» **Work request**:
Although the records contain pictures, the copy should leave them out and match everything else exactly.

» **Information**:
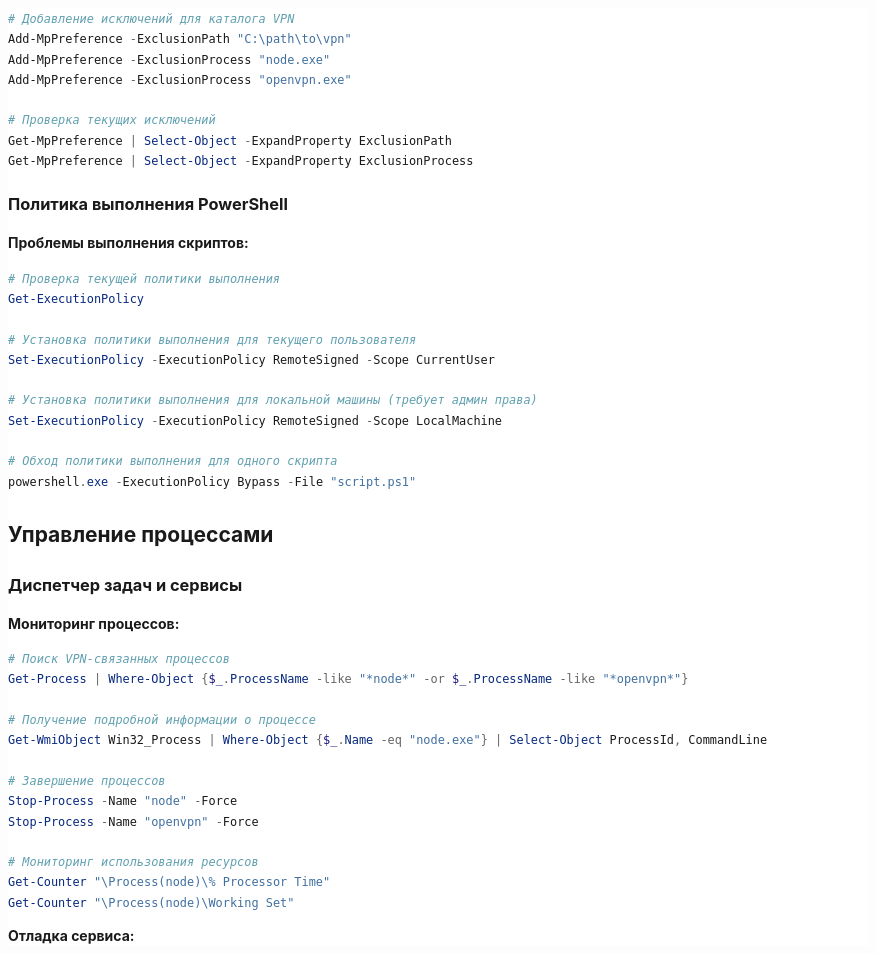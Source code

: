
 ```powershell
# Добавление исключений для каталога VPN
Add-MpPreference -ExclusionPath "C:\path\to\vpn"
Add-MpPreference -ExclusionProcess "node.exe"
Add-MpPreference -ExclusionProcess "openvpn.exe"

# Проверка текущих исключений
Get-MpPreference | Select-Object -ExpandProperty ExclusionPath
Get-MpPreference | Select-Object -ExpandProperty ExclusionProcess
```

### Политика выполнения PowerShell

**Проблемы выполнения скриптов:**

```powershell
# Проверка текущей политики выполнения
Get-ExecutionPolicy

# Установка политики выполнения для текущего пользователя
Set-ExecutionPolicy -ExecutionPolicy RemoteSigned -Scope CurrentUser

# Установка политики выполнения для локальной машины (требует админ права)
Set-ExecutionPolicy -ExecutionPolicy RemoteSigned -Scope LocalMachine

# Обход политики выполнения для одного скрипта
powershell.exe -ExecutionPolicy Bypass -File "script.ps1"
```

## Управление процессами

### Диспетчер задач и сервисы

**Мониторинг процессов:**

```powershell
# Поиск VPN-связанных процессов
Get-Process | Where-Object {$_.ProcessName -like "*node*" -or $_.ProcessName -like "*openvpn*"}

# Получение подробной информации о процессе
Get-WmiObject Win32_Process | Where-Object {$_.Name -eq "node.exe"} | Select-Object ProcessId, CommandLine

# Завершение процессов
Stop-Process -Name "node" -Force
Stop-Process -Name "openvpn" -Force

# Мониторинг использования ресурсов
Get-Counter "\Process(node)\% Processor Time"
Get-Counter "\Process(node)\Working Set"
```

**Отладка сервиса:**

» **Response box**:
Source code

:
 ```powershell
# Добавление исключений для каталога VPN
Add-MpPreference -ExclusionPath "C:\path\to\vpn"
Add-MpPreference -ExclusionProcess "node.exe"
Add-MpPreference -ExclusionProcess "openvpn.exe"

# Проверка текущих исключений
Get-MpPreference | Select-Object -ExpandProperty ExclusionPath
Get-MpPreference | Select-Object -ExpandProperty ExclusionProcess
```

### Политика выполнения PowerShell

**Проблемы выполнения скриптов:**

```powershell
# Проверка текущей политики выполнения
Get-ExecutionPolicy

# Установка политики выполнения для текущего пользователя
Set-ExecutionPolicy -ExecutionPolicy RemoteSigned -Scope CurrentUser

# Установка политики выполнения для локальной машины (требует админ права)
Set-ExecutionPolicy -ExecutionPolicy RemoteSigned -Scope LocalMachine

# Обход политики выполнения для одного скрипта
powershell.exe -ExecutionPolicy Bypass -File "script.ps1"
```

## Управление процессами

### Диспетчер задач и сервисы

**Мониторинг процессов:**

```powershell
# Поиск VPN-связанных процессов
Get-Process | Where-Object {$_.ProcessName -like "*node*" -or $_.ProcessName -like "*openvpn*"}

# Получение подробной информации о процессе
Get-WmiObject Win32_Process | Where-Object {$_.Name -eq "node.exe"} | Select-Object ProcessId, CommandLine

# Завершение процессов
Stop-Process -Name "node" -Force
Stop-Process -Name "openvpn" -Force

# Мониторинг использования ресурсов
Get-Counter "\Process(node)\% Processor Time"
Get-Counter "\Process(node)\Working Set"
```

**Отладка сервиса:**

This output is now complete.